- [Source records]
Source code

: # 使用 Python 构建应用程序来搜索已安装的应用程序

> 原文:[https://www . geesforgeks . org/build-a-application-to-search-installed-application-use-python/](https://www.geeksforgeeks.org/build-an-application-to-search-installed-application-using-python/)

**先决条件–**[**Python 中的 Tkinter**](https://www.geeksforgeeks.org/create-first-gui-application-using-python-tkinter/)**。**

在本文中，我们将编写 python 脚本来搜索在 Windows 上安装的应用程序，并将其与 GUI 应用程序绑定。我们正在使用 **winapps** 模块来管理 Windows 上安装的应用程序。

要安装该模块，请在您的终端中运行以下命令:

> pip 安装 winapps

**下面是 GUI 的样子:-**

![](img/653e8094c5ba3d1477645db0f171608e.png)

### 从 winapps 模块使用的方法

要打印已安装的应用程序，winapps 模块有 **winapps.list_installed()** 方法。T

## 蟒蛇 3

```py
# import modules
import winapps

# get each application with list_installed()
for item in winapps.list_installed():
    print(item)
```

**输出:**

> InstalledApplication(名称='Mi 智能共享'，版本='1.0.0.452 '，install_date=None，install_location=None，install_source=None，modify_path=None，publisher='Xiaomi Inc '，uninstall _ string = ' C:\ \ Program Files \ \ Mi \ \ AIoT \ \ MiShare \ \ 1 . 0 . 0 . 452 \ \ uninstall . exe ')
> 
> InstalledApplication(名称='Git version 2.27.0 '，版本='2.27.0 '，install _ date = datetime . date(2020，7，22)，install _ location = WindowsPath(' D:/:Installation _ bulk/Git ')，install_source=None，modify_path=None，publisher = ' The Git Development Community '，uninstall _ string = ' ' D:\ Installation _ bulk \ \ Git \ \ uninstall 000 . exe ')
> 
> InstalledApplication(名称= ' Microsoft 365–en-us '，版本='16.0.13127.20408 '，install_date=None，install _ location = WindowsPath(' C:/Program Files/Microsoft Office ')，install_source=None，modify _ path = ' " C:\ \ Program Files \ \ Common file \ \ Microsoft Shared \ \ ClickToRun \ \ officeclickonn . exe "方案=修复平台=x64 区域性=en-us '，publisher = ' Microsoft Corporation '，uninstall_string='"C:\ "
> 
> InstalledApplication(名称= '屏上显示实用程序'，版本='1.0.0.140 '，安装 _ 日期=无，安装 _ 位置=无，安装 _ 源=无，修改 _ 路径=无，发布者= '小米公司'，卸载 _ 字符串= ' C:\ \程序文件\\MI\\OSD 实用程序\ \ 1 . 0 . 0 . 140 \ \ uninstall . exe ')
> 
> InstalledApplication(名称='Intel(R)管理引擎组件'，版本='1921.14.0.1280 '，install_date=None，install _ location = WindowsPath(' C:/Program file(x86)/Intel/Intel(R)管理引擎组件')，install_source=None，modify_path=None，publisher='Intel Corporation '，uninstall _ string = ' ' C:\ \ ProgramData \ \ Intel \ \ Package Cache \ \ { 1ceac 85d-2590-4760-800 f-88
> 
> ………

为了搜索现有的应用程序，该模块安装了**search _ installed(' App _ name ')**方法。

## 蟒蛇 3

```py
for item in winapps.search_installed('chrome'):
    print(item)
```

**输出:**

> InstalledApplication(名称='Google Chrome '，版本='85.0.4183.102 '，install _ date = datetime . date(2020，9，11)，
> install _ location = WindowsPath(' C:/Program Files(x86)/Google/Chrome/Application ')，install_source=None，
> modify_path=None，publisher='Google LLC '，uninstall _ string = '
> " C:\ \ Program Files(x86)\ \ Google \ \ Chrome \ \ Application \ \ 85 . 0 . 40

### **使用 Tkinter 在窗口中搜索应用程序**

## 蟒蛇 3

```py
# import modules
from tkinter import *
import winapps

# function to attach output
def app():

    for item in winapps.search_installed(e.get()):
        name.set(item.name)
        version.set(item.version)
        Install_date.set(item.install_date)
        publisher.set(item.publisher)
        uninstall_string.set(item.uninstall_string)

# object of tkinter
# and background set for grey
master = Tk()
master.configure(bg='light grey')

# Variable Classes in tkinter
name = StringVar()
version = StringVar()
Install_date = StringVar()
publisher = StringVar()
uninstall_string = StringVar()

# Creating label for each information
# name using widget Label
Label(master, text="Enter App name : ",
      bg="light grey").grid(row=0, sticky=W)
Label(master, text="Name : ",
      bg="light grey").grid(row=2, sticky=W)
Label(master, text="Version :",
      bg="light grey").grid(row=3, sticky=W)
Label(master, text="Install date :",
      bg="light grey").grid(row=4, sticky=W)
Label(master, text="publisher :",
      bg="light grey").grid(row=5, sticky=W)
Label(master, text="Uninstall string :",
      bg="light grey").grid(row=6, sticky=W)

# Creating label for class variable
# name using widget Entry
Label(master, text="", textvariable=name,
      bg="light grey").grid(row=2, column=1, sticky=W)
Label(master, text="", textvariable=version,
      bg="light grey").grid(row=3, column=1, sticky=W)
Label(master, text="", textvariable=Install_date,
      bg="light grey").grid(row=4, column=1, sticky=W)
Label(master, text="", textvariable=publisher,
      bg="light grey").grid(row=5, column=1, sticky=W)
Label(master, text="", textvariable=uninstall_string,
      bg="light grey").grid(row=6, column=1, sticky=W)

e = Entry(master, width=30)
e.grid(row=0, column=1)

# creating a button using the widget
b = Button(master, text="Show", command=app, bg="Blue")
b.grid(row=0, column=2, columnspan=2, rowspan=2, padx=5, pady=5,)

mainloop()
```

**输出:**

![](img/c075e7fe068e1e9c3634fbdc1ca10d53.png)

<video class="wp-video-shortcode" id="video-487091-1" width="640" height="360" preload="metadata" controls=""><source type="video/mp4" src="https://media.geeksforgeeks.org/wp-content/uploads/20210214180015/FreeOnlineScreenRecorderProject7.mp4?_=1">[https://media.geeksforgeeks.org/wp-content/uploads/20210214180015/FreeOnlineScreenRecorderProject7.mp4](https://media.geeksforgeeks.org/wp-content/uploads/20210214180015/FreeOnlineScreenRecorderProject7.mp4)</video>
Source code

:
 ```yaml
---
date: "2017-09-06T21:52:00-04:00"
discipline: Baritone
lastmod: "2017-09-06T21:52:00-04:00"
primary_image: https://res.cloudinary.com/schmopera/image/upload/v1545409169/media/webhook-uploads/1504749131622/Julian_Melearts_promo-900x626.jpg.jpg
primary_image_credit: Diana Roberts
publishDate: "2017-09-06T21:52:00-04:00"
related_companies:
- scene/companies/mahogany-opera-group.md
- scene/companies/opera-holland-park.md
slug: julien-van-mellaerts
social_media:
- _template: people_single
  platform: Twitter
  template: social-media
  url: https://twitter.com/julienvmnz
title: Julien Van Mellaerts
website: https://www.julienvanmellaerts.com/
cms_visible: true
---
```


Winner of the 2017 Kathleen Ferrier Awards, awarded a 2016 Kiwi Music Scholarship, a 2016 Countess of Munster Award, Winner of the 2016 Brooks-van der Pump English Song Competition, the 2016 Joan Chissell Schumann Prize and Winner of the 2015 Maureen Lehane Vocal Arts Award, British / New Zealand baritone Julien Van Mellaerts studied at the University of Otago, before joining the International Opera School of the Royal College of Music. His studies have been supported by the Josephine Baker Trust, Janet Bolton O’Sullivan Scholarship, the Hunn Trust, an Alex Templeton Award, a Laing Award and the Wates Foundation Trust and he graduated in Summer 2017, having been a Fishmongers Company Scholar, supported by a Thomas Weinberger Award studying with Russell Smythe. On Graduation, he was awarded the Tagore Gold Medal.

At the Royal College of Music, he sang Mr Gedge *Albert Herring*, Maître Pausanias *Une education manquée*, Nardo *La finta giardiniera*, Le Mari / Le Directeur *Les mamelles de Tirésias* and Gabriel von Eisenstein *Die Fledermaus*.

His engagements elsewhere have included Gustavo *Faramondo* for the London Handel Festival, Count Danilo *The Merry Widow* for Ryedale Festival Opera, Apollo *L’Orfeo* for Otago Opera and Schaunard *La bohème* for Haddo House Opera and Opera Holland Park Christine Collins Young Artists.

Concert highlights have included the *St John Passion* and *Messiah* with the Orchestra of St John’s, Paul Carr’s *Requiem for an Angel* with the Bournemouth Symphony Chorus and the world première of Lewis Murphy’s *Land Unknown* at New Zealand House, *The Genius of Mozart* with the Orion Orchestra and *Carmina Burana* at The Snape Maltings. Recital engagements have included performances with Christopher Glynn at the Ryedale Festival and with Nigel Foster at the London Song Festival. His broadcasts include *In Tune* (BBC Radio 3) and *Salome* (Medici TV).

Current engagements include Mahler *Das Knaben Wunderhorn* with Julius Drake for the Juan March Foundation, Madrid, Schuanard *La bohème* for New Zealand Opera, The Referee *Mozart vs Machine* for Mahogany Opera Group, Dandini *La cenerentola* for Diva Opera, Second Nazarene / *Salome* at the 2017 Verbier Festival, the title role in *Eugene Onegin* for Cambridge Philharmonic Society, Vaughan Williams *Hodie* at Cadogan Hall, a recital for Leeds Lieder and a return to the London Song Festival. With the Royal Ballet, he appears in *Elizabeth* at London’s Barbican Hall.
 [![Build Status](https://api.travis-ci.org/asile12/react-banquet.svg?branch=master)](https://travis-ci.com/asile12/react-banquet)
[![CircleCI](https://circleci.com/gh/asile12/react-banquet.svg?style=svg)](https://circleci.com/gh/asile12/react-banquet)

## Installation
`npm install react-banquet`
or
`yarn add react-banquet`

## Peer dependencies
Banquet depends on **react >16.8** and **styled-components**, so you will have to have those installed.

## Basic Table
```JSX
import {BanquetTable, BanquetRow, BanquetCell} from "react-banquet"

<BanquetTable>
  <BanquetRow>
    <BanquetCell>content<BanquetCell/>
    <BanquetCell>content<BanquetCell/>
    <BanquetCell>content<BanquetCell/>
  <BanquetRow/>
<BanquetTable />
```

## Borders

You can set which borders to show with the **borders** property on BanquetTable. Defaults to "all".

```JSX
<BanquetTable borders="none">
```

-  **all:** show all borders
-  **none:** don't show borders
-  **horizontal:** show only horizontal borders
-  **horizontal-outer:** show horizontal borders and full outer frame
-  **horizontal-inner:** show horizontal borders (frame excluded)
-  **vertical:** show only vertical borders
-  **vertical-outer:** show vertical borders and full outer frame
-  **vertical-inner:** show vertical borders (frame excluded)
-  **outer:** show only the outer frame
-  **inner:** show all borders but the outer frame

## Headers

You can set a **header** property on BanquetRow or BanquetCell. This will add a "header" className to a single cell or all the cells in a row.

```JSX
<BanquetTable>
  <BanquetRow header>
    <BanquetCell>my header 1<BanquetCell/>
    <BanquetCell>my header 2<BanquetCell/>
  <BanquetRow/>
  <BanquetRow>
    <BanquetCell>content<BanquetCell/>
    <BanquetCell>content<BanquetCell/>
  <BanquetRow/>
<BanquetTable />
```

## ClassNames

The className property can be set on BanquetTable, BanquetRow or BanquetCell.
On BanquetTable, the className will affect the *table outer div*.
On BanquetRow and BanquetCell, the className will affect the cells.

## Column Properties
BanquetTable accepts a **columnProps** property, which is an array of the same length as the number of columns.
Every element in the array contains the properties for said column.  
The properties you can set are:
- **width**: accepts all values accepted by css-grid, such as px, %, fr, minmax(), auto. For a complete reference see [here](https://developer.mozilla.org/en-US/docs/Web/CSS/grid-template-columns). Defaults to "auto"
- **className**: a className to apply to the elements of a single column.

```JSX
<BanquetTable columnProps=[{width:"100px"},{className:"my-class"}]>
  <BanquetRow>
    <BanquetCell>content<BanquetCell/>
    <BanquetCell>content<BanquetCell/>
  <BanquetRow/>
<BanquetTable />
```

- [What needs to be done] Please state how many lines of the material contain the word "width", giving the number alone.

- [Answer to the problem] 4